Still, generally, he’s still big-hearted Gus, seeing the best in others and open to life. Mickey knows it and needs it and keeps this door to a happy life open.
There’s a lovely episode in the middle of Season Two that shows the pair enjoying a sweet Ferris Bueller’s Day Off. It starts with taking Gus’ towel to the beach, standing in the sun on a bridge, basking in a rare, carefree day. It’s very Courtship of Eddie’s Father, reminiscent, if you’re familiar with that early ’70s sitcom, of the times Eddie and his dad would talk truths over scenes of the perfect play day.
This does not last or Season Two would be 20 minutes long, right? The danger here is that Mickey is way, way hotter than Gus. That always leads to trouble, especially when an old boyfriend starts dangling Facebook shots of a shared dog whose days appear to be numbered. Mickey tells Gus, heading out of town for three weeks, that she doesn’t do well with separation. She, at least, recognizes her short comings. Gus is in denial of his own limitations.
Several recurring characters really step up in Season Two. Chief among them is Iris Apatow as difficult child star Arya Hopkins, Gus’s strong-willed on-set teaching assignment. Don’t accuse Apatow senior here of nepotism; he could not have found anyone better for this role.
David Spade plays Hopkins’ dirt-bag dad. He dials it back and delivers a saucy, well-rounded performance. Daniel Stern shows up for one episode as Mickey’s messed-up father and you watch and get why she is the way she is.
Claudia O’Doherty is just as irresistible as Mickey’s sweet, scatter-brained roommate Bertie Bauer. O’Doherty has a way of delivering a line that seems both knowing and guileless and disarms everybody in the room. You worry about her with Gus’ slacker pal Randy (Mike Mitchell) but that episode where Mickey takes the other three on a mushroom-fueled adventure is wonderfully trippy.
The series is based somewhat on Rust and co-creator Lesley Arfin’s own romantic backstory. Apatow weaves in plenty of friends and co-workers and helps cook up a very episodic stew. Running times can balloon close to 40 minutes, but in Season Two anyway, the characters and storytelling are both so rich you are happy to take every extra minute.

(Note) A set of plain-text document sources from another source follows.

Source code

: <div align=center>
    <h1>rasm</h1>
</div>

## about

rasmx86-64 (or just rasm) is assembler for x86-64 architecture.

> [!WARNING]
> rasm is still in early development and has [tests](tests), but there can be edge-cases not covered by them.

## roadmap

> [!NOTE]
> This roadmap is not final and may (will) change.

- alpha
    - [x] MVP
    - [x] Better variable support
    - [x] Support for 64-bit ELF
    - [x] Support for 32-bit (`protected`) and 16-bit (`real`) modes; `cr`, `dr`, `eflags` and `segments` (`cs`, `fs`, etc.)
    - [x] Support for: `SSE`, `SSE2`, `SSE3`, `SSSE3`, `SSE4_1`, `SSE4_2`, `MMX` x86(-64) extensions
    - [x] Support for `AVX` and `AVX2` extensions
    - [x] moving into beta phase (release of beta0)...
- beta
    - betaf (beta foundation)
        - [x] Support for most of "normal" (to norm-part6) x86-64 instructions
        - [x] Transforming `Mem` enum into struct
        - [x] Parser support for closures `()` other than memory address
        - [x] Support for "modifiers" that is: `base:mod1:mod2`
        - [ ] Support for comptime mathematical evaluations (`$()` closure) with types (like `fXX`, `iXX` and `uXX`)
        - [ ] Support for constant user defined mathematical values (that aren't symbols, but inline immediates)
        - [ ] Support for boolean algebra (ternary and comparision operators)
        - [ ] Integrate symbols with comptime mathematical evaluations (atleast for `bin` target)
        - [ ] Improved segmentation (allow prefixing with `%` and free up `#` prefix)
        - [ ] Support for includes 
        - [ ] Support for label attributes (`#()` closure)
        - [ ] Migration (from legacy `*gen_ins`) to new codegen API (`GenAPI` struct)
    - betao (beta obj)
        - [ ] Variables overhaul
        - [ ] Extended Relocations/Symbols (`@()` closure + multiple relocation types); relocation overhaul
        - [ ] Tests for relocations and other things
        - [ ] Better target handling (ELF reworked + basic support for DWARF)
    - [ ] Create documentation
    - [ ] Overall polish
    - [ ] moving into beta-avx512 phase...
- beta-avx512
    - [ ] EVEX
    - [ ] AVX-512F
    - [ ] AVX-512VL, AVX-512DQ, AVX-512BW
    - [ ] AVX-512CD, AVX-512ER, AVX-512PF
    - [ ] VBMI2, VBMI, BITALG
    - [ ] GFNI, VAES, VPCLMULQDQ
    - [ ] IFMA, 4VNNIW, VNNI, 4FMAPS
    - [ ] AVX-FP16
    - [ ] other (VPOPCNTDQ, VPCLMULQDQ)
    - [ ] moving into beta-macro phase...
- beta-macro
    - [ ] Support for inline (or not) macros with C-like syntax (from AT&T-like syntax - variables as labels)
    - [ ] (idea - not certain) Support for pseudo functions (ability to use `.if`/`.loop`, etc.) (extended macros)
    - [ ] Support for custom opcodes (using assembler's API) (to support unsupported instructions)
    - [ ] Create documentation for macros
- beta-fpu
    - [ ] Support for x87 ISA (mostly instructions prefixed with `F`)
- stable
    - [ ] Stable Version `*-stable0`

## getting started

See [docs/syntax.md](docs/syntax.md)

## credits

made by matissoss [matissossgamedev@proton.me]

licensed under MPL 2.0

Various directors, including Mad Men alumni John Slattery and Joe Swanberg (Netflix’s Easy), helps give Love a variety of looks. Things slid into slapstick chase mode in the uneven Season Two finale, but the improv edginess also helped set up a suspenseful finish.
Finding a good comedy on TV or in cinemas is a challenge these days, especially in a field as played out as romantic comedy. Love, for me, is the answer. Jacobs and Rust are flawed and unlikely but that just seems to make them very real. You want to slap them about as often as you want to root for them. Watching Mickey and Gus and their posses dive straight into life’s most awkward situations is somehow both comforting and cathartic. It is one of the sweetest, most exhilarating thrills I have found on TV this year.